Scan the records for the string "info"; copy each line where it occurs.

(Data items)
────────────────────

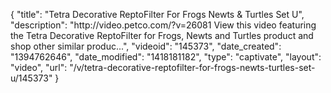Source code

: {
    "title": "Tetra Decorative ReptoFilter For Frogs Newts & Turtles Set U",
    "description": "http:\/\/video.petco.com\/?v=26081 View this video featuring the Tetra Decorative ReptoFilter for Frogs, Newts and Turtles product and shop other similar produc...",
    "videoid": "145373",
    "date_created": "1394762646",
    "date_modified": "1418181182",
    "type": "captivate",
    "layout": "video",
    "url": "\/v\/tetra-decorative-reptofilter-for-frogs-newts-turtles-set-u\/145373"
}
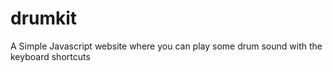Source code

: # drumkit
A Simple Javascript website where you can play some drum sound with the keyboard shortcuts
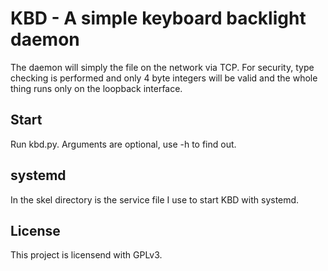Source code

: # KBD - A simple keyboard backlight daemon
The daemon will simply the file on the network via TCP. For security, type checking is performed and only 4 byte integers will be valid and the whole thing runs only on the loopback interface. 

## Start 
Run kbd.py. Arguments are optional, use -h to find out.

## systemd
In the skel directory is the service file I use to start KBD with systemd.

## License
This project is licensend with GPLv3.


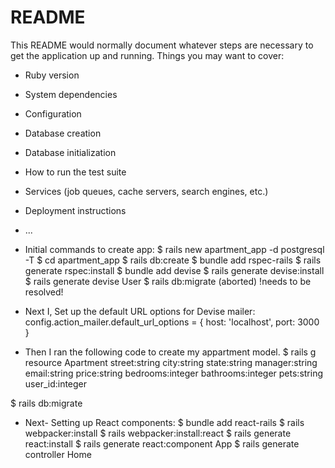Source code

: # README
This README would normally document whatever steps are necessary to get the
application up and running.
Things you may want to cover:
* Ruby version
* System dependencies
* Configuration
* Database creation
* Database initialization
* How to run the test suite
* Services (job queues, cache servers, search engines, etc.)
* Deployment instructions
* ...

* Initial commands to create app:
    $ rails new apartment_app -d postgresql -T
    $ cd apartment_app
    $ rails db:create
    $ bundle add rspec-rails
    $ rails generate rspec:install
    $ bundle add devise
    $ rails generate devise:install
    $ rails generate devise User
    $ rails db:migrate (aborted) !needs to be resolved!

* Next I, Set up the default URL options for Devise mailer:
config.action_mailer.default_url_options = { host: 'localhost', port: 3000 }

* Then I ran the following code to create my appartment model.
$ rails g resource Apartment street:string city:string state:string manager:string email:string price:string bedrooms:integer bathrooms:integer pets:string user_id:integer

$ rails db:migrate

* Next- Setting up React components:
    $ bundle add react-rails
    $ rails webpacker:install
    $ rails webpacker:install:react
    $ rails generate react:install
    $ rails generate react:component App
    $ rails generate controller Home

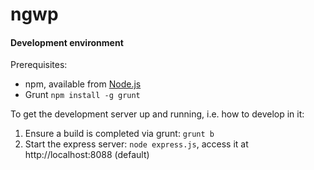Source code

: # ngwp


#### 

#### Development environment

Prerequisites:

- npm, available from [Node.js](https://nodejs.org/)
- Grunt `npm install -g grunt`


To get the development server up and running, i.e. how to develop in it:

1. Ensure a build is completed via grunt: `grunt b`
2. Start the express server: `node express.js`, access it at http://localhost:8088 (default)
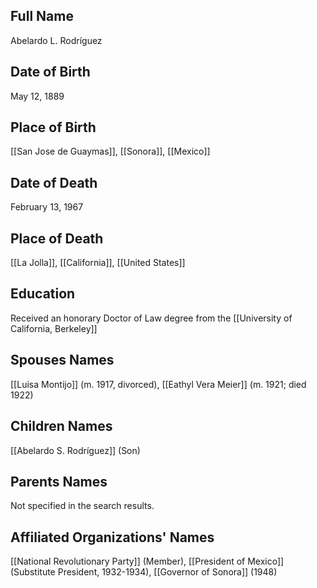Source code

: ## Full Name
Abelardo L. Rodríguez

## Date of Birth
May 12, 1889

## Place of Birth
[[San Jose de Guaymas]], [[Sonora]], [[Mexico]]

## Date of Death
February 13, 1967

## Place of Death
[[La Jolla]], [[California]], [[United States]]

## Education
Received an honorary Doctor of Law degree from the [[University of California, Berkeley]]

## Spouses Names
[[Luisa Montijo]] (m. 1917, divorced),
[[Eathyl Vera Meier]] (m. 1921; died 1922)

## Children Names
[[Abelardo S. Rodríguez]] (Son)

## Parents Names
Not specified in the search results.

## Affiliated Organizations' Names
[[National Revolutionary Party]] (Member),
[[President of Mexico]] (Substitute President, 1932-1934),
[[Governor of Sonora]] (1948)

────────────────────

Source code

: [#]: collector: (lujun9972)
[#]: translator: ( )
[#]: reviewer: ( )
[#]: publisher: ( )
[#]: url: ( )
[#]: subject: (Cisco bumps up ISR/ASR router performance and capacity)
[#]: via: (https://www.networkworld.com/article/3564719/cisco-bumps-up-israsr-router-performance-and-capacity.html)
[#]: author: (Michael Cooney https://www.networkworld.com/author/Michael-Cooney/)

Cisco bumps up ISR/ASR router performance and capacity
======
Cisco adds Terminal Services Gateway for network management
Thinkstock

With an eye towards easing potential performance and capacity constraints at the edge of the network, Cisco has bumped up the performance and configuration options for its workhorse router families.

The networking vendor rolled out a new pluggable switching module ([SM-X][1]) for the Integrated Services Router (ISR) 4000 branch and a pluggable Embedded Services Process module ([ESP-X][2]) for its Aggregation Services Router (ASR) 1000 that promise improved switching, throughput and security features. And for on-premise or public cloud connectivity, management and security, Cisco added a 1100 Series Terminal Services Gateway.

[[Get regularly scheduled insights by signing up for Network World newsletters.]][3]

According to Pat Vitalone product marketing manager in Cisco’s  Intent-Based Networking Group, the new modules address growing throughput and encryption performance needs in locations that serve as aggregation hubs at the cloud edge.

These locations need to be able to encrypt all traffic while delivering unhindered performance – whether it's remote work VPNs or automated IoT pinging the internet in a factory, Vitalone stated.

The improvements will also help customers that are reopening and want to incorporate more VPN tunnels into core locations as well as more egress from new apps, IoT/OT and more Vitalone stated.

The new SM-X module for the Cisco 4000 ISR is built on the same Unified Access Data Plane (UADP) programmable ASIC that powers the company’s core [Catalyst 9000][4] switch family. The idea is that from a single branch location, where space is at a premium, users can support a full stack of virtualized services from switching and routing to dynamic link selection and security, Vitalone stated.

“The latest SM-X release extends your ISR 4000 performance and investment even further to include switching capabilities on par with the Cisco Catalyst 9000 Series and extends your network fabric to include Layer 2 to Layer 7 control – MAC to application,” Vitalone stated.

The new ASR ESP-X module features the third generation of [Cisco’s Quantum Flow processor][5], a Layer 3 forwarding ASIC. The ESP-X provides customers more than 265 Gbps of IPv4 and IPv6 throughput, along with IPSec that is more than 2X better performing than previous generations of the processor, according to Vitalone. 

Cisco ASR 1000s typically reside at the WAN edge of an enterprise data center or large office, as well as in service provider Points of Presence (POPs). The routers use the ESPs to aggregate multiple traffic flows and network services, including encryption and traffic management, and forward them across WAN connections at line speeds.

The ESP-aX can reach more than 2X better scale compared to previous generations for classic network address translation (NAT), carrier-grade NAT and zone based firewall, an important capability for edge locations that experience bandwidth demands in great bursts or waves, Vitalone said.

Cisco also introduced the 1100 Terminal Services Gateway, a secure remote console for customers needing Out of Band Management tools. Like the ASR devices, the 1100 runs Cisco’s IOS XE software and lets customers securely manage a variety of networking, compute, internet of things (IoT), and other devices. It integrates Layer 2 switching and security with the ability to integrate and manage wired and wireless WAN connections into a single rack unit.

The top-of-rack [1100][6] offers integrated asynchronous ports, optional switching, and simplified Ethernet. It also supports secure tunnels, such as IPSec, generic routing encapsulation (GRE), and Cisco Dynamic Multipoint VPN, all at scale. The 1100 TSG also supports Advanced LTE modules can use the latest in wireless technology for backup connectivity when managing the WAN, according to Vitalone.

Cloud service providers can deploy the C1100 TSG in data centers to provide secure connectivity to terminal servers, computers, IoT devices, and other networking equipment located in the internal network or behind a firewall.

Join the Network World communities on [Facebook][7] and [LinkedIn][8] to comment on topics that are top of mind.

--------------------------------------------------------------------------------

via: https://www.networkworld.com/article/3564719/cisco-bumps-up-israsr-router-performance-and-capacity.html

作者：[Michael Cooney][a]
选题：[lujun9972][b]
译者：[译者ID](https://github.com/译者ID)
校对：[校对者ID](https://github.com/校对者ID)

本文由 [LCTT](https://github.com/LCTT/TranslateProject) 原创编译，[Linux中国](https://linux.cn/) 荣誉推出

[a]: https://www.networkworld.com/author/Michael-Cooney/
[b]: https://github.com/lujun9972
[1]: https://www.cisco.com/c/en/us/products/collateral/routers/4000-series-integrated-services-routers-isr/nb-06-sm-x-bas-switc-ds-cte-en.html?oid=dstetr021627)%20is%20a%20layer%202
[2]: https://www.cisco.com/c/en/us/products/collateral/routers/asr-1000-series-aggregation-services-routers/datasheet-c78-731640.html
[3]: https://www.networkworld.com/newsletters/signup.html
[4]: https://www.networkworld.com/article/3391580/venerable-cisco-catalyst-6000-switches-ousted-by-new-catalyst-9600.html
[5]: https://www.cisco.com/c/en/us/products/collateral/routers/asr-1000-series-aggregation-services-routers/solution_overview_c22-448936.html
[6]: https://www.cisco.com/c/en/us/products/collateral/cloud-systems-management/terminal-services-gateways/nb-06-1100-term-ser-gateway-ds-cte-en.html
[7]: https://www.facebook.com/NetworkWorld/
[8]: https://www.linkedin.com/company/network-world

────────────────────

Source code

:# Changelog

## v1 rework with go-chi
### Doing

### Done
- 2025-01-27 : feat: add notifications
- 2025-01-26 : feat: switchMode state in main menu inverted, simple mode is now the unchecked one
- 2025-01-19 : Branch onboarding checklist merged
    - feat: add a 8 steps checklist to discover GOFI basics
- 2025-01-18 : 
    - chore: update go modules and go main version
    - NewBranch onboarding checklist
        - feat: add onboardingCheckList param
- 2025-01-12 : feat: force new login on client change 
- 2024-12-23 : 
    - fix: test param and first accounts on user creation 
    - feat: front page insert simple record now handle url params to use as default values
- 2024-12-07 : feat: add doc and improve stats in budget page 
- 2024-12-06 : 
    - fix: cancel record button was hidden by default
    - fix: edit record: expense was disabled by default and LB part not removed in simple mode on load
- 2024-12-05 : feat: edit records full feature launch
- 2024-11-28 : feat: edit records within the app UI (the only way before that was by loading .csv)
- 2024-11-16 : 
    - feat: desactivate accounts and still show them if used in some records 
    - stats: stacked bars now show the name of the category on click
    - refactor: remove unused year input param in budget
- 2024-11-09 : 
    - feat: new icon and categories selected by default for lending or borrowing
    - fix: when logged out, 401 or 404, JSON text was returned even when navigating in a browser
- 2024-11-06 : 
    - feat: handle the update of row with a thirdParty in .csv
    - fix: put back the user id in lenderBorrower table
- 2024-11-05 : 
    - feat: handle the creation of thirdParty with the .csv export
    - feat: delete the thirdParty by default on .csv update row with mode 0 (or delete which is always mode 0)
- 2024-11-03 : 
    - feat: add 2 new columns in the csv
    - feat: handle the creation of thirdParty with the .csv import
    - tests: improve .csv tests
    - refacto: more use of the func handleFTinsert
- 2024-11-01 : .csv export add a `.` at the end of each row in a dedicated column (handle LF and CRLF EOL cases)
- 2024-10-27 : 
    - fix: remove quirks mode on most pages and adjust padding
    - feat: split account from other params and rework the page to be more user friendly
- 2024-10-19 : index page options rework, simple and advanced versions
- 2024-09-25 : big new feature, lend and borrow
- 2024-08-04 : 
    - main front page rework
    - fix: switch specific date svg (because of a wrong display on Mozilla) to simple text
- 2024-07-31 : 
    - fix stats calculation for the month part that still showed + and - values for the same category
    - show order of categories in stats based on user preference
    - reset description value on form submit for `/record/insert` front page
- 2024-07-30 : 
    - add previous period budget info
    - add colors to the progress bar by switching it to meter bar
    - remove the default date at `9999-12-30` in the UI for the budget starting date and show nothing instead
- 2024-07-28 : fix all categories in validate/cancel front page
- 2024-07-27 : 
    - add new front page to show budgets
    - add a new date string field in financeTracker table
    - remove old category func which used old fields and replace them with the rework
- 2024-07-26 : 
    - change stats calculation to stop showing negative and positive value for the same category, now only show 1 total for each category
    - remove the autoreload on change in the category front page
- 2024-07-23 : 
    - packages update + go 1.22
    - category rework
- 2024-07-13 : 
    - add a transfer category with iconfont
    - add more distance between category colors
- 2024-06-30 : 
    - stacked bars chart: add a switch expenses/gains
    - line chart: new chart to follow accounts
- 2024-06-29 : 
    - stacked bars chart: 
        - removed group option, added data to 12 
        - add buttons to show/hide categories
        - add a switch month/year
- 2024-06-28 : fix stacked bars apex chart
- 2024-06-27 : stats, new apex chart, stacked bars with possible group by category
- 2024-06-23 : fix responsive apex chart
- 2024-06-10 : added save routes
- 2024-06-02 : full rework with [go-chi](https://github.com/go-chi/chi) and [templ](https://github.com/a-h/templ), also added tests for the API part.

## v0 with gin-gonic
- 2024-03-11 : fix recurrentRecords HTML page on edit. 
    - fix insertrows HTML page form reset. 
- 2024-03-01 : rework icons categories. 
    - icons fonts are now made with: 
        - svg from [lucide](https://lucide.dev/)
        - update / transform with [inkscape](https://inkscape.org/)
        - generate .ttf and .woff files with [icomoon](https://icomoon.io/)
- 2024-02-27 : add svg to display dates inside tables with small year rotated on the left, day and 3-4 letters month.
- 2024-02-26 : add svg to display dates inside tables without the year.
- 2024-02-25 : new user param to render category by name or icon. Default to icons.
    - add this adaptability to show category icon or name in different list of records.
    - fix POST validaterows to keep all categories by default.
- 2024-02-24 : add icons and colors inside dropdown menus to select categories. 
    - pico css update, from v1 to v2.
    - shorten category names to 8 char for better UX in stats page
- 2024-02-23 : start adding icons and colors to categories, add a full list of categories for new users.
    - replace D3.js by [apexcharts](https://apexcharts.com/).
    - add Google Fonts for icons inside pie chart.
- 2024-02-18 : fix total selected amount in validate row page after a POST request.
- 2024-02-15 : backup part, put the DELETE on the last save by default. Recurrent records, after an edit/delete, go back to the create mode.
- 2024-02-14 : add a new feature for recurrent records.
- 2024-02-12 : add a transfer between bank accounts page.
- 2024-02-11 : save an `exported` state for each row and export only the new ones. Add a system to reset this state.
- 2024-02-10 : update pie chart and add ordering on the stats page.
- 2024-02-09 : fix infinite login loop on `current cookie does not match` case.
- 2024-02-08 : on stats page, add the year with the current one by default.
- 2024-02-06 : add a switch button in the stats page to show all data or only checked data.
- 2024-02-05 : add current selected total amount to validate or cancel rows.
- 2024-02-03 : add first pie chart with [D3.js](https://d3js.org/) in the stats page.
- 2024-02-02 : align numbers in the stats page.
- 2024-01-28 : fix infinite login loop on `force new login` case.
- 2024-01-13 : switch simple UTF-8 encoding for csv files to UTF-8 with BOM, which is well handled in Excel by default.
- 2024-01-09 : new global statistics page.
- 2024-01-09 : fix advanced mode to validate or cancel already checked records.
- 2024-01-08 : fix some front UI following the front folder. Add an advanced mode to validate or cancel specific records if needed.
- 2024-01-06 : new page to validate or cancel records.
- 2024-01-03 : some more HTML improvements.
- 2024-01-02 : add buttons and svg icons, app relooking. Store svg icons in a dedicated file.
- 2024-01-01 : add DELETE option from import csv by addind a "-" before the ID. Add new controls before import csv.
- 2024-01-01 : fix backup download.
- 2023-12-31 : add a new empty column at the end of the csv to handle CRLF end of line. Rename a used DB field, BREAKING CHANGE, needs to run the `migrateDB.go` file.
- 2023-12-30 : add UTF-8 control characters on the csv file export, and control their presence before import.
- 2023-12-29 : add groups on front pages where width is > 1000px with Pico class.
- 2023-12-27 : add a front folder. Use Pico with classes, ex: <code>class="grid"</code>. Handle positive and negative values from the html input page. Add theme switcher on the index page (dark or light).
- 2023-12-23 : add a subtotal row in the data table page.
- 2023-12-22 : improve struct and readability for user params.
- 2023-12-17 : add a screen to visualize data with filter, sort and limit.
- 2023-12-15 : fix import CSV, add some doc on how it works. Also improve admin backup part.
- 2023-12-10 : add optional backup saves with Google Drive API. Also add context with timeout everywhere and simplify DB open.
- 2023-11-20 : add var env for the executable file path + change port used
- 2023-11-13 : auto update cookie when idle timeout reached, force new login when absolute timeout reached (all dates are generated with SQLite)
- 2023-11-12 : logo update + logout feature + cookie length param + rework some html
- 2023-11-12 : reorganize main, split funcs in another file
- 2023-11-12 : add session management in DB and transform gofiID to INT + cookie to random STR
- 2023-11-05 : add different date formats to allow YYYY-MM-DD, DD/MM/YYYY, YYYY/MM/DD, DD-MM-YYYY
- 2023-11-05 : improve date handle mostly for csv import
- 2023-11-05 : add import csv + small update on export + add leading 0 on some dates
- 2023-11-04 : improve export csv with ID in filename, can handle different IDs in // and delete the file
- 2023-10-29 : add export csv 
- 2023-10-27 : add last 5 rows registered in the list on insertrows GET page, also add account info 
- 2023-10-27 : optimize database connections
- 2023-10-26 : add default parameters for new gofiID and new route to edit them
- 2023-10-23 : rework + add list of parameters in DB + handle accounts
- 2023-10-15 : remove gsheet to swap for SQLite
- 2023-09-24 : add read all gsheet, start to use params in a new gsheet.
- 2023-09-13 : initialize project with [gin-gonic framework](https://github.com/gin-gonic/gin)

────────────────────

Problem solution:
    - add previous period budget info
- 2023-10-27 : add last 5 rows registered in the list on insertrows GET page, also add account info 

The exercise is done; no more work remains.